A lawsuit costing the local governments of two communities approximately $1,000 a day, has proponents of the temporarily suspended Crawford County casino project urging residents of neighboring Cherokee County to voice their displeasure over the suit.
Lawsuits claiming the Kansas Lottery’s July contract award for a southeast Kansas state-owned casino violated state law was filed this summer by the Cherokee County and Castle Rock Casino’s. The contract for the casino was awarded to the Kansas Crossing Casino & Hotel at Pittsburg even though Castle Rock’s $145 million development proposal in Cherokee County more than doubled the $70 million proposal from the competing Crawford County development.

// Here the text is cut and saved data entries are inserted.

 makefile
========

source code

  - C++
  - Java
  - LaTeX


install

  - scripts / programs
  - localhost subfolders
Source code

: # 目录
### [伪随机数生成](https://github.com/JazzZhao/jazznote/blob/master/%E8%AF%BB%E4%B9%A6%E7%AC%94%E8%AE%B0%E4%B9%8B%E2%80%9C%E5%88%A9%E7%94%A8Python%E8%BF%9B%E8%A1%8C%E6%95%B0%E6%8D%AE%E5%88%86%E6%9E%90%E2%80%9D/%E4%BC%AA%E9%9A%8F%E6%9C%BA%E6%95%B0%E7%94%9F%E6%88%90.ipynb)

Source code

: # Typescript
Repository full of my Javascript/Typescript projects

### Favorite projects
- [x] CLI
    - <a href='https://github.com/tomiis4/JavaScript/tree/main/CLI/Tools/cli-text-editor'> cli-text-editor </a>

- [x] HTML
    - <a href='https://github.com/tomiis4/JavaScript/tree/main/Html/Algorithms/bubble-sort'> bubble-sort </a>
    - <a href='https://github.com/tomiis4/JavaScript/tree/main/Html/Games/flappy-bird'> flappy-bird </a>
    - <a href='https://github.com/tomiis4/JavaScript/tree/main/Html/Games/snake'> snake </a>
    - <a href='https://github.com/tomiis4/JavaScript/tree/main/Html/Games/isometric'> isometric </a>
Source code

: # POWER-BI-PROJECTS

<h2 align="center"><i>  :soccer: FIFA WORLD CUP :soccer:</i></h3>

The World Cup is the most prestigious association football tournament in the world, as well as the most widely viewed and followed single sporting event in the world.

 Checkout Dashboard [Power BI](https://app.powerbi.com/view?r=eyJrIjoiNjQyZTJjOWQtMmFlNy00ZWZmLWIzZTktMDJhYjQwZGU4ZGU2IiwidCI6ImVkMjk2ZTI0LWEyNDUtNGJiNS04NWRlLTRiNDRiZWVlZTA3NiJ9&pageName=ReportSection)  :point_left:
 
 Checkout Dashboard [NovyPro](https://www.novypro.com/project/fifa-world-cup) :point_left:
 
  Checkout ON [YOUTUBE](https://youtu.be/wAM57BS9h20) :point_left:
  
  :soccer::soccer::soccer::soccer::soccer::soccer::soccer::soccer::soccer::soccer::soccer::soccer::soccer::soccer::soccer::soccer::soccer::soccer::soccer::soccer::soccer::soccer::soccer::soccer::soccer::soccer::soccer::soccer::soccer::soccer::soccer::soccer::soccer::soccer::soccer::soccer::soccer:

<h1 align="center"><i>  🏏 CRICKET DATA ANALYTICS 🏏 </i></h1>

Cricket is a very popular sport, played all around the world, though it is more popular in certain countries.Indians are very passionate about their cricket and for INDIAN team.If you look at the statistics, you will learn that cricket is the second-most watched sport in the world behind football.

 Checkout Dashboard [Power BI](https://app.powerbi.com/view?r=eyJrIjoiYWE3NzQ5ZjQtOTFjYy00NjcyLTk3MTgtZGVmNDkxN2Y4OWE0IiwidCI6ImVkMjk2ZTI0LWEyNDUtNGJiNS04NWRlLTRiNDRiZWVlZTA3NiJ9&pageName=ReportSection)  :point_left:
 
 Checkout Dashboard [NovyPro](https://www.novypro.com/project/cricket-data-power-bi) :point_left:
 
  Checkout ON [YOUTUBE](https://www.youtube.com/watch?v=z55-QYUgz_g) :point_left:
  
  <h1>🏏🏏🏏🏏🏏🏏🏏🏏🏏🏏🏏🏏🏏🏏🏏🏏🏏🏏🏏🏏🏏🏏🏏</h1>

The suit claims that the recommendation of the Pittsburg project by the Kansas Gaming Facility Review Board was the wrong decision, and that it fails to comply with a state law requirement that the award be given to the project that best serves the interests of Kansas by offering maximum revenue and encourages tourism. Both Castle Rock and Cherokee County commissioners want a judge to void the contract and the selection process started over.

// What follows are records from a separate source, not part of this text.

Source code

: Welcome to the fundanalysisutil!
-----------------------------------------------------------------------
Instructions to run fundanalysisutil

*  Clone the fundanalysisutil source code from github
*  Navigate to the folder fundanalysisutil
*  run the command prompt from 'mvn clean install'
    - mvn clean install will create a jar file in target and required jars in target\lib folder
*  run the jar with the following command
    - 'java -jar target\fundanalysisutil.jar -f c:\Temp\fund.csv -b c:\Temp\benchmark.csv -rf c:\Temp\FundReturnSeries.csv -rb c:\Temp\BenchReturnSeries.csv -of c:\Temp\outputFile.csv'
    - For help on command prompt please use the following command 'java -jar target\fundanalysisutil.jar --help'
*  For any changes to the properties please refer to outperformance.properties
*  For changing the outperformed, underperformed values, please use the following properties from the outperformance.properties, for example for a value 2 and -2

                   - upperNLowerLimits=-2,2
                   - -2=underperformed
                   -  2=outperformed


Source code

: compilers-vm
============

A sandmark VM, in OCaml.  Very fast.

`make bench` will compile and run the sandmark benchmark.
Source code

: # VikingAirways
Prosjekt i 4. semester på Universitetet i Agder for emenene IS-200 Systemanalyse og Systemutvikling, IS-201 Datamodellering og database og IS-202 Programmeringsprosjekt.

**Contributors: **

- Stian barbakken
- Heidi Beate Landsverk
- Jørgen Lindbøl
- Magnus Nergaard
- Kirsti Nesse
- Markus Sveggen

Fliers urging residents to complain to their commissioners were dispersed to all Cherokee County residents in the hope that they would make their displeasure known over the estimated $970 a day gambling revenue losses caused by the temporary suspension of the Kansas Crossing casino project, information obtained on cjonline.com, according to Kansas Crossing Casino and Hotel at Pittsburg spokesperson, Carrie Tedore. The flier states, “Please tell Cherokee County commissioners that they are costing residents of Cherokee County much more than court costs and lawyers’ fees.”

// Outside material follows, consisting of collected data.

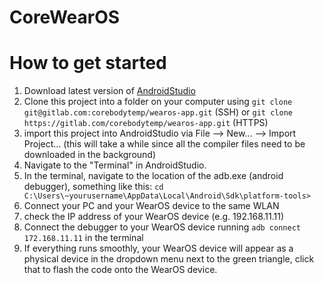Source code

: # CoreWearOS

# How to get started

1. Download latest version of [AndroidStudio](https://developer.android.com/studio?gclid=CjwKCAiA-_L9BRBQEiwA-bm5fgngJrqeA-ZMr0p1ZHucPuT18LjNNtI1UeSWD-3fwrI-lFoIe0NtxBoCRjkQAvD_BwE&gclsrc=aw.ds)
2. Clone this project into a folder on your computer using
`git clone git@gitlab.com:corebodytemp/wearos-app.git` (SSH)
or 
`git clone https://gitlab.com/corebodytemp/wearos-app.git` (HTTPS)
3. import this project into AndroidStudio via File --> New... --> Import Project...
(this will take a while since all the compiler files need to be downloaded in the background)
4. Navigate to the "Terminal" in AndroidStudio.
5. In the terminal, navigate to the location of the adb.exe (android debugger), something like this:
`cd C:\Users\~yourusername\AppData\Local\Android\Sdk\platform-tools>`
6. Connect your PC and your WearOS device to the same WLAN
7. check the IP address of your WearOS device (e.g. 192.168.11.11)
8. Connect the debugger to your WearOS device running
`adb connect 172.168.11.11` in the terminal
9. If everything runs smoothly, your WearOS device will appear as a physical device in the dropdown menu next to the green triangle, click that to flash the code onto the WearOS device.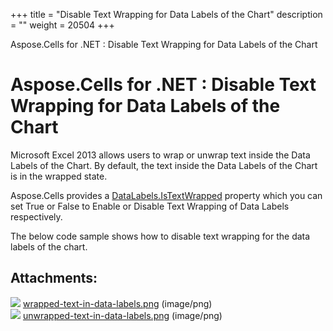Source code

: +++
title = "Disable Text Wrapping for Data Labels of the Chart" 
description = "" 
weight = 20504 
+++

Aspose.Cells for .NET : Disable Text Wrapping for Data Labels of the Chart  

# Aspose.Cells for .NET : Disable Text Wrapping for Data Labels of the Chart


Microsoft Excel 2013 allows users to wrap or unwrap text inside the Data Labels of the Chart. By default, the text inside the Data Labels of the Chart is in the wrapped state.

Aspose.Cells provides a [DataLabels.IsTextWrapped](https://apireference.aspose.com/net/cells/aspose.cells.charts/datalabels/properties/istextwrapped) property which you can set True or False to Enable or Disable Text Wrapping of Data Labels respectively.

The below code sample shows how to disable text wrapping for the data labels of the chart.

## Attachments:

![](https://docs2.aspose.com/cells/net/images/icons/bullet_blue.gif) [wrapped-text-in-data-labels.png](https://docs2.aspose.com/cells/net/attachments/5017337/5112325.png) (image/png)  
![](https://docs2.aspose.com/cells/net/images/icons/bullet_blue.gif) [unwrapped-text-in-data-labels.png](https://docs2.aspose.com/cells/net/attachments/5017337/5112324.png) (image/png)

Earlier this month construction of the Kansas Crossing casino was halted when the Kansas Lottery Commission issued a 90-day extension of the projects start date due to the lawsuits. The same yearly revenue of approximately $400, 000 that Cherokee County is expected to receive would be received by Crawford County and Pittsburg if and when a casino is built.
Tax losses and other economic benefits of at least $8.5 million would be felt by Cherokee County if the Kansas Crossing project is given the green light, according to the lawsuits.